After collecting 3D coordinates of each point on the illuminated curve, the object is moved or rotated, and more points are accumulated. Note that the rotation of the object must be precisely known in order to place the 3D points in the right context. In other words, the camera’s extrinsic parameters must be accurately updated for each object pose.
source: http://mesh.brown.edu/desktop3dscan/ch4-slit.html
Encoded pattern
Projectors are a bit like reverse cameras: they use optics to project light rays onto the scene, rather than sensing them. The camera equations we previously presented are just as valid for projectors, and can be calibrated in a similar way. This also implies that the stereo vision principles can be applied to a projector/camera pair, rather than a camera/camera pair.
In projector-assisted structured light methods, easily detectable features are projected onto the scene, to be then detected by the camera and triangulated back to a 3D coordinate.
There is a multitude of options for the projected pattern, but an interesting strategy is to project successive binary stripes. After each exposure, an additional bit is detected by the camera, until the finest grain achievable by the projector. This reveals a binary code in each pixel of the camera, univocally linking it to a part of the projector’s pixel coordinate system.
Using binary encoding reduces the number of required exposures from $w$ to $\lceil\log_2(w)\rceil$, with $w$ being the projector’s horizontal resolution.
Uniquely identifying a pixel column of the projector is sufficient: triangulation can then be made with the same method we previously described for laser line systems. Alternatively, a succession of horizontal and vertical binary encodings can be used to uniquely identify each individual pixel of the projector.
Pseudo-random pattern
Instead of using a projector that can display arbitrary patterns onto the scene, another approach is to use a pseudo-random pattern projected by a simple filter placed in front of a light source.

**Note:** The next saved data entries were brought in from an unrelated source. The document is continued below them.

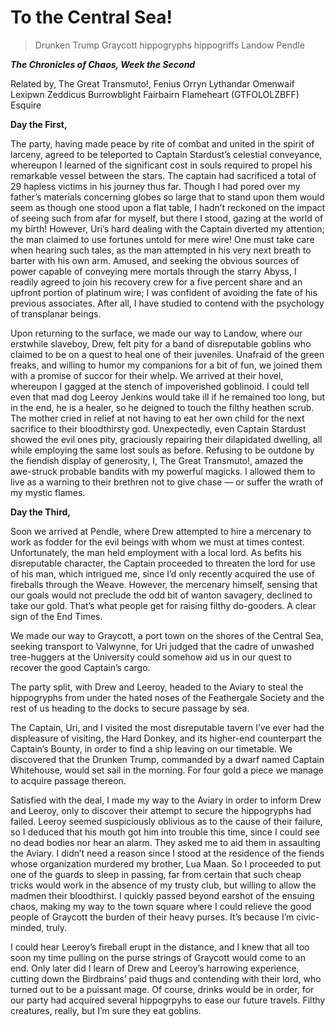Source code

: <!-- TITLE: To the Central Sea! -->
<!-- SUBTITLE: Or a Bad Time on a Hard Donkey -->

# To the Central Sea!

> Drunken Trump Graycott hippogryphs hippogriffs Landow Pendle

***The Chronicles of Chaos, Week the Second***

Related by,
The Great Transmuto!, Fenius Orryn Lythandar Omenwaif Lexipwn Zeddicus Burrowblight Fairbairn Flameheart (GTFOLOLZBFF) Esquire

**Day the First,**

The party, having made peace by rite of combat and united in the spirit of larceny, agreed to be teleported to Captain Stardust’s celestial conveyance, whereupon I learned of the significant cost in souls required to propel his remarkable vessel between the stars. The captain had sacrificed a total of 29 hapless victims in his journey thus far. Though I had pored over my father’s materials concerning globes so large that to stand upon them would seem as though one stood upon a flat table, I hadn’t reckoned on the impact of seeing such from afar for myself, but there I stood, gazing at the world of my birth! However, Uri’s hard dealing with the Captain diverted my attention; the man claimed to use fortunes untold for mere wire! One must take care when hearing such tales, as the man attempted in his very next breath to barter with his own arm. Amused, and seeking the obvious sources of power capable of conveying mere mortals through the starry Abyss, I readily agreed to join his recovery crew for a five percent share and an upfront portion of platinum wire; I was confident of avoiding the fate of his previous associates. After all, I have studied to contend with the psychology of transplanar beings.

Upon returning to the surface, we made our way to Landow, where our erstwhile slaveboy, Drew, felt pity for a band of disreputable goblins who claimed to be on a quest to heal one of their juveniles. Unafraid of the green freaks, and willing to humor my companions for a bit of fun, we joined them with a promise of succor for their whelp. We arrived at their hovel, whereupon I gagged at the stench of impoverished goblinoid. I could tell even that mad dog Leeroy Jenkins would take ill if he remained too long, but in the end, he is a healer, so he deigned to touch the filthy heathen scrub. The mother cried in relief at not having to eat her own child for the next sacrifice to their bloodthirsty god. Unexpectedly, even Captain Stardust showed the evil ones pity, graciously repairing their dilapidated dwelling, all while employing the same lost souls as before. Refusing to be outdone by the fiendish display of generosity, I, The Great Transmuto!, amazed the awe-struck probable bandits with my powerful magicks. I allowed them to live as a warning to their brethren not to give chase — or suffer the wrath of my mystic flames.

**Day the Third,**

Soon we arrived at Pendle, where Drew attempted to hire a mercenary to work as fodder for the evil beings with whom we must at times contest. Unfortunately, the man held employment with a local lord. As befits his disreputable character, the Captain proceeded to threaten the lord for use of his man, which intrigued me, since I’d only recently acquired the use of fireballs through the Weave. However, the mercenary himself, sensing that our goals would not preclude the odd bit of wanton savagery, declined to take our gold. That’s what people get for raising filthy do-gooders. A clear sign of the End Times.

We made our way to Graycott, a port town on the shores of the Central Sea, seeking transport to Valwynne, for Uri judged that the cadre of unwashed tree-huggers at the University could somehow aid us in our quest to recover the good Captain’s cargo.

The party split, with Drew and Leeroy, headed to the Aviary to steal the hippogryphs from under the hated noses of the Feathergale Society and the rest of us heading to the docks to secure passage by sea.

The Captain, Uri, and I visited the most disreputable tavern I’ve ever had the displeasure of visiting, the Hard Donkey, and its higher-end counterpart the Captain’s Bounty, in order to find a ship leaving on our timetable. We discovered that the Drunken Trump, commanded by a dwarf named Captain Whitehouse, would set sail in the morning. For four gold a piece we manage to acquire passage thereon.

Satisfied with the deal, I made my way to the Aviary in order to inform Drew and Leeroy, only to discover their attempt to secure the hippogryphs had failed. Leeroy seemed suspiciously oblivious as to the cause of their failure, so I deduced that his mouth got him into trouble this time, since I could see no dead bodies nor hear an alarm. They asked me to aid them in assaulting the Aviary. I didn’t need a reason since I stood at the residence of the fiends whose organization murdered my brother, Lua Maan. So I proceeded to put one of the guards to sleep in passing, far from certain that such cheap tricks would work in the absence of my trusty club, but willing to allow the madmen their bloodthirst. I quickly passed beyond earshot of the ensuing chaos, making my way to the town square where I could relieve the good people of Graycott the burden of their heavy purses. It’s because I’m civic-minded, truly.

I could hear Leeroy’s fireball erupt in the distance, and I knew that all too soon my time pulling on the purse strings of Graycott would come to an end. Only later did I learn of Drew and Leeroy’s harrowing experience, cutting down the Birdbrains’ paid thugs and contending with their lord, who turned out to be a puissant mage. Of course, drinks would be in order, for our party had acquired several hippogrpyhs to ease our future travels. Filthy creatures, really, but I’m sure they eat goblins.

The pattern is carefully chosen to not have self-similarity, letting the camera uniquely identify and locate its patterns. The features can then be triangulated, assuming the projector’s pattern projection geometry was calibrated beforehand.
The Microsoft Kinect V1 was using this principle. While this is a cost-effective approach, it leads to very poor resolution, as the granularity of details is ultimately limited by the feature size present in the pattern.
Time-of-Flight
LiDAR
In LiDAR, a laser pulse is sent and bounced back to the sensor. A detected pulse provides a distance measurement in the laser direction. To obtain a full 3D map of the surrounding, the laser needs to rotate to cover a wide variety of angles. The density can be tuned at the expense of a longer capture time.

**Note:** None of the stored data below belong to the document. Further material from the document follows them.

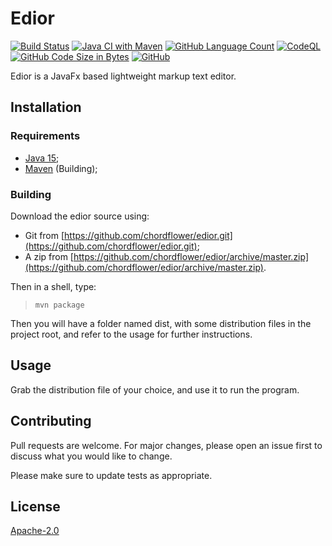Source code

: # Edior

[![Build Status](https://travis-ci.com/chordflower/edior.svg?branch=develop)](https://travis-ci.com/chordflower/edior)
[![Java CI with Maven](https://github.com/chordflower/edior/actions/workflows/maven.yml/badge.svg)](https://github.com/chordflower/edior/actions/workflows/maven.yml)
[![GitHub Language Count](https://img.shields.io/github/languages/count/chordflower/edior?style=plastic)](https://github.com/chordflower/edior/search?l=Java)
[![CodeQL](https://github.com/chordflower/edior/actions/workflows/codeql-analysis.yml/badge.svg)](https://github.com/chordflower/edior/actions/workflows/codeql-analysis.yml)
[![GitHub Code Size in Bytes](https://img.shields.io/github/languages/code-size/chordflower/edior?style=plastic)](https://github.com/chordflower/edior/pulse/monthly)
[![GitHub](https://img.shields.io/github/license/chordflower/edior?style=plastic)](https://github.com/chordflower/edior/blob/develop/LICENSE-2.0.txt)

Edior is a JavaFx based lightweight markup text editor.

## Installation

### Requirements

* [Java 15](https://adoptopenjdk.net/?variant=openjdk15&jvmVariant=hotspot);
* [Maven](https://maven.apache.org/) (Building);

### Building

Download the edior source using:

* Git from [https://github.com/chordflower/edior.git](https://github.com/chordflower/edior.git);
* A zip from [https://github.com/chordflower/edior/archive/master.zip](https://github.com/chordflower/edior/archive/master.zip).

Then in a shell, type:

> `mvn package`

Then you will have a folder named dist, with some distribution files in the project root, and refer to the usage for further instructions.

## Usage

Grab the distribution file of your choice, and use it to run the program.

## Contributing
Pull requests are welcome. For major changes, please open an issue first to discuss what you would like to change.

Please make sure to update tests as appropriate.

## License
[Apache-2.0](https://www.apache.org/licenses/LICENSE-2.0.txt)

LiDAR has become popular in the car industry, as it is reliable at long range too and is not subject to interference from sunlight. The other main application is architectural scanning, for which the accuracy is far sufficient. In this case, it is often necessary to combine scans from several locations. This creates visible viewing rays in the point cloud distribution.
ToF cameras
A time-of-Flight camera is similar to a LiDAR setup with a single emitter and millions of receiver: each is implemented as a CMOS pixel with a demodulator. In this case, we don’t use pulses but rather modulate an IR LED with a sine-like profile. This lets the pixels estimate the phase shift of the received sine-wave.
The phase shift can be measured in several ways, but is typically obtained from 4 amplitude measurements. The strength of the signal is also retrieved, which is important for noise estimation.

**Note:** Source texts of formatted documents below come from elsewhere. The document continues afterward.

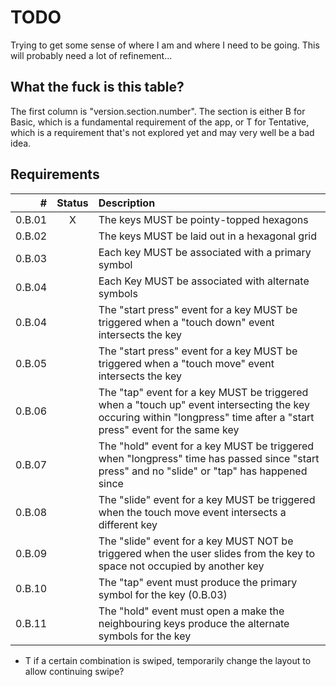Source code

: # TODO

Trying to get some sense of where I am and where I need to be going. This will
probably need a lot of refinement...


## What the fuck is this table?

The first column is "version.section.number". The section is either B for Basic, which
is a fundamental requirement of the app, or T for Tentative, which is a requirement
that's not explored yet and may very well be a bad idea.


## Requirements

|   #   | Status | Description |
|------:|:------:|:------------|
| 0.B.01  | X | The keys MUST be pointy-topped hexagons |
| 0.B.02  | | The keys MUST be laid out in a hexagonal grid |
| 0.B.03  | | Each key MUST be associated with a primary symbol |
| 0.B.04  | | Each Key MUST be associated with alternate symbols
| 0.B.04  | | The "start press" event for a key MUST be triggered when a "touch down" event intersects the key
| 0.B.05  | | The "start press" event for a key MUST be triggered when a "touch move" event intersects the key
| 0.B.06  | | The "tap" event for a key MUST be triggered when a "touch up" event intersecting the key occuring within "longpress" time after a "start press" event for the same key
| 0.B.07  | | The "hold" event for a key MUST be triggered when "longpress" time has passed since "start press" and no "slide" or "tap" has happened since
| 0.B.08  | | The "slide" event for a key MUST be triggered when the touch move event intersects a different key
| 0.B.09  | | The "slide" event for a key MUST NOT be triggered when the user slides from the key to space not occupied by another key
| 0.B.10 | | The "tap" event must produce the primary symbol for the key (0.B.03)
| 0.B.11 | | The "hold" event must open a make the neighbouring keys produce the alternate symbols for the key


* T if a certain combination is swiped, temporarily change the layout to allow continuing swipe?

ToF cameras are popular in gaming and realtime applications as they provide a depth map in a single capture, up to 1024x1024 pixels for the Kinect V4 sensor.
One common issue for complex scenes is multipath, where the IR light bounces from a second object before returning to the sensor. This typically produces rounded corners with loss of details. Another issue is flying pixel, occuring on edge regions (mixing of foreground and background signals).
Light Stage
This impressive device was built for capturing the Bidirectional Reflectance Distribution Function (BRDF), which can describe the material’s optical properties in any direction and any illumination conditions. Thanks to the linearity of lighting, we can decompose the total illumination based on its direction. The viewing angle also plays a role for reflective or special materials (e.g. iridescence).
In the most complex case, objects need to be captured from several locations and illuminated from as many directions as possible.